Problem description >>
The whole listing that follows is to be restated word for word, images excluded.
•••••
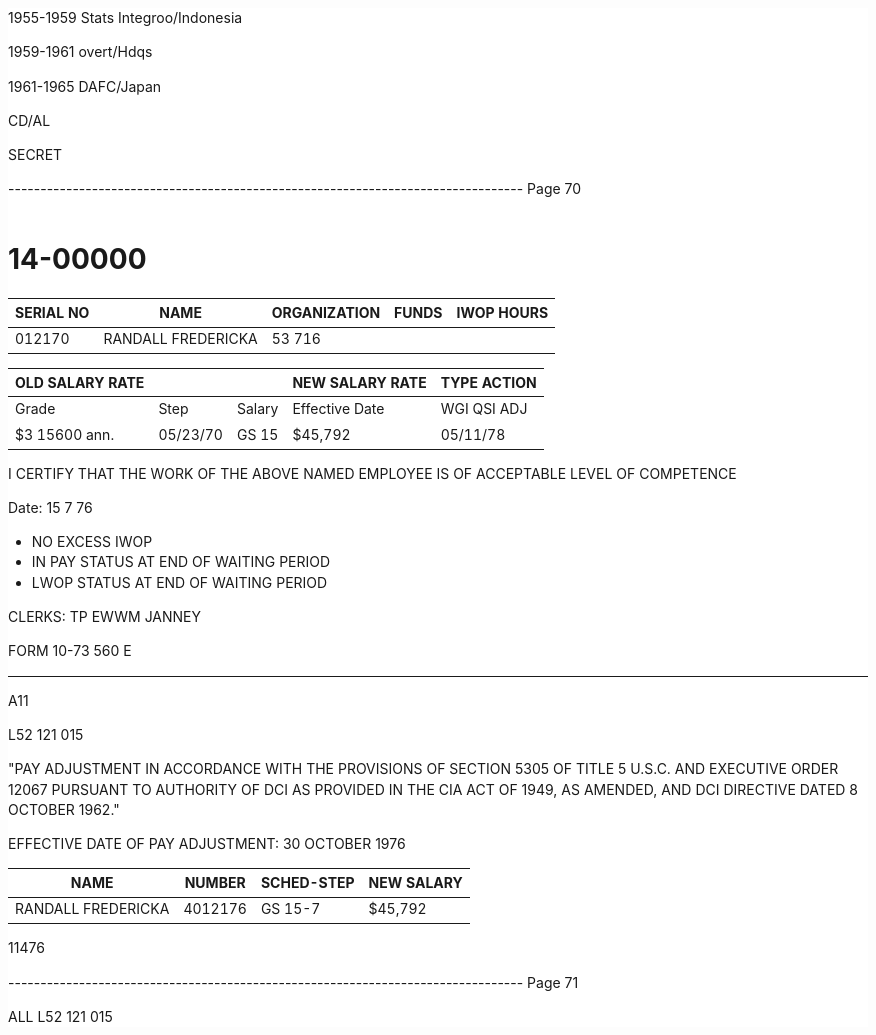 1955-1959 Stats Integroo/Indonesia

1959-1961 overt/Hdqs

1961-1965 DAFC/Japan

CD/AL

SECRET


-------------------------------------------------------------------------------- Page 70

# 14-00000

| SERIAL NO | NAME               | ORGANIZATION | FUNDS | IWOP HOURS |
| --------- | ------------------ | ------------ | ----- | ---------- |
| 012170    | RANDALL FREDERICKA | 53 716       |       |            |

| OLD SALARY RATE |          |        | NEW SALARY RATE | TYPE ACTION |
| --------------- | -------- | ------ | --------------- | ----------- |
| Grade           | Step     | Salary | Effective Date  | WGI QSI ADJ |
| $3 15600 ann.   | 05/23/70 | GS 15  | $45,792         | 05/11/78    |

I CERTIFY THAT THE WORK OF THE ABOVE NAMED EMPLOYEE IS OF ACCEPTABLE LEVEL OF COMPETENCE

Date: 15 7 76

* NO EXCESS IWOP
* IN PAY STATUS AT END OF WAITING PERIOD
* LWOP STATUS AT END OF WAITING PERIOD

CLERKS: TP EWWM JANNEY

FORM 10-73 560 E

---

A11

L52 121 015

"PAY ADJUSTMENT IN ACCORDANCE WITH THE PROVISIONS OF SECTION 5305 OF TITLE 5 U.S.C. AND EXECUTIVE ORDER 12067 PURSUANT TO AUTHORITY OF DCI AS PROVIDED IN THE CIA ACT OF 1949, AS AMENDED, AND DCI DIRECTIVE DATED 8 OCTOBER 1962."

EFFECTIVE DATE OF PAY ADJUSTMENT: 30 OCTOBER 1976

| NAME               | NUMBER  | SCHED-STEP | NEW SALARY |
| ------------------ | ------- | ---------- | ---------- |
| RANDALL FREDERICKA | 4012176 | GS 15-7    | $45,792    |

11476


-------------------------------------------------------------------------------- Page 71

ALL L52 121 015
•••••
Exercise solution >>
 1955-1959 Stats Integroo/Indonesia

1959-1961 overt/Hdqs

1961-1965 DAFC/Japan

CD/AL

SECRET


-------------------------------------------------------------------------------- Page 70

# 14-00000

| SERIAL NO | NAME               | ORGANIZATION | FUNDS | IWOP HOURS |
| --------- | ------------------ | ------------ | ----- | ---------- |
| 012170    | RANDALL FREDERICKA | 53 716       |       |            |

| OLD SALARY RATE |          |        | NEW SALARY RATE | TYPE ACTION |
| --------------- | -------- | ------ | --------------- | ----------- |
| Grade           | Step     | Salary | Effective Date  | WGI QSI ADJ |
| $3 15600 ann.   | 05/23/70 | GS 15  | $45,792         | 05/11/78    |

I CERTIFY THAT THE WORK OF THE ABOVE NAMED EMPLOYEE IS OF ACCEPTABLE LEVEL OF COMPETENCE

Date: 15 7 76

* NO EXCESS IWOP
* IN PAY STATUS AT END OF WAITING PERIOD
* LWOP STATUS AT END OF WAITING PERIOD

CLERKS: TP EWWM JANNEY

FORM 10-73 560 E

---

A11

L52 121 015

"PAY ADJUSTMENT IN ACCORDANCE WITH THE PROVISIONS OF SECTION 5305 OF TITLE 5 U.S.C. AND EXECUTIVE ORDER 12067 PURSUANT TO AUTHORITY OF DCI AS PROVIDED IN THE CIA ACT OF 1949, AS AMENDED, AND DCI DIRECTIVE DATED 8 OCTOBER 1962."

EFFECTIVE DATE OF PAY ADJUSTMENT: 30 OCTOBER 1976

| NAME               | NUMBER  | SCHED-STEP | NEW SALARY |
| ------------------ | ------- | ---------- | ---------- |
| RANDALL FREDERICKA | 4012176 | GS 15-7    | $45,792    |

11476


-------------------------------------------------------------------------------- Page 71

ALL L52 121 015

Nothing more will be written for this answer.